Work request - Write out the data again in full, exactly as it reads.

Data provided -
*** Begin section ***

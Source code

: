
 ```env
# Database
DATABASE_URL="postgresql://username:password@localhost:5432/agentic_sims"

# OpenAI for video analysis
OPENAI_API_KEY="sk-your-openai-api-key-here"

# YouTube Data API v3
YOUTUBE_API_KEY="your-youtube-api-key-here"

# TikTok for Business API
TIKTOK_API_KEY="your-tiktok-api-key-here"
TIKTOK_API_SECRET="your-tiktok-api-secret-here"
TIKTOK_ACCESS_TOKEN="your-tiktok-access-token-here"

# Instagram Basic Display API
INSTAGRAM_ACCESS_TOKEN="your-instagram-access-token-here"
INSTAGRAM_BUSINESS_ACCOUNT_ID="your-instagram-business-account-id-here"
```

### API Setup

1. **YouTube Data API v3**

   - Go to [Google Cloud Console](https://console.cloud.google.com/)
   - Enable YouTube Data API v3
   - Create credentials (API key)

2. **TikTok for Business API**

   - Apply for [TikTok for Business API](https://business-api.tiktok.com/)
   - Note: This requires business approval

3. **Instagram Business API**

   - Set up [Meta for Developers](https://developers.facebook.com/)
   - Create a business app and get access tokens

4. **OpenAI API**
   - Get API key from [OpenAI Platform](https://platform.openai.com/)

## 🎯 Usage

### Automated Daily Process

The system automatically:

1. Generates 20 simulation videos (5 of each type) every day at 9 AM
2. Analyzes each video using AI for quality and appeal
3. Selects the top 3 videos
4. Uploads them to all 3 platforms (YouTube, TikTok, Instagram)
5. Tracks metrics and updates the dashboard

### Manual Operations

*** End section ***

Result for this task -
Source code

:
 ```env
# Database
DATABASE_URL="postgresql://username:password@localhost:5432/agentic_sims"

# OpenAI for video analysis
OPENAI_API_KEY="sk-your-openai-api-key-here"

# YouTube Data API v3
YOUTUBE_API_KEY="your-youtube-api-key-here"

# TikTok for Business API
TIKTOK_API_KEY="your-tiktok-api-key-here"
TIKTOK_API_SECRET="your-tiktok-api-secret-here"
TIKTOK_ACCESS_TOKEN="your-tiktok-access-token-here"

# Instagram Basic Display API
INSTAGRAM_ACCESS_TOKEN="your-instagram-access-token-here"
INSTAGRAM_BUSINESS_ACCOUNT_ID="your-instagram-business-account-id-here"
```

### API Setup

1. **YouTube Data API v3**

   - Go to [Google Cloud Console](https://console.cloud.google.com/)
   - Enable YouTube Data API v3
   - Create credentials (API key)

2. **TikTok for Business API**

   - Apply for [TikTok for Business API](https://business-api.tiktok.com/)
   - Note: This requires business approval

3. **Instagram Business API**

   - Set up [Meta for Developers](https://developers.facebook.com/)
   - Create a business app and get access tokens

4. **OpenAI API**
   - Get API key from [OpenAI Platform](https://platform.openai.com/)

## 🎯 Usage

### Automated Daily Process

The system automatically:

1. Generates 20 simulation videos (5 of each type) every day at 9 AM
2. Analyzes each video using AI for quality and appeal
3. Selects the top 3 videos
4. Uploads them to all 3 platforms (YouTube, TikTok, Instagram)
5. Tracks metrics and updates the dashboard

### Manual Operations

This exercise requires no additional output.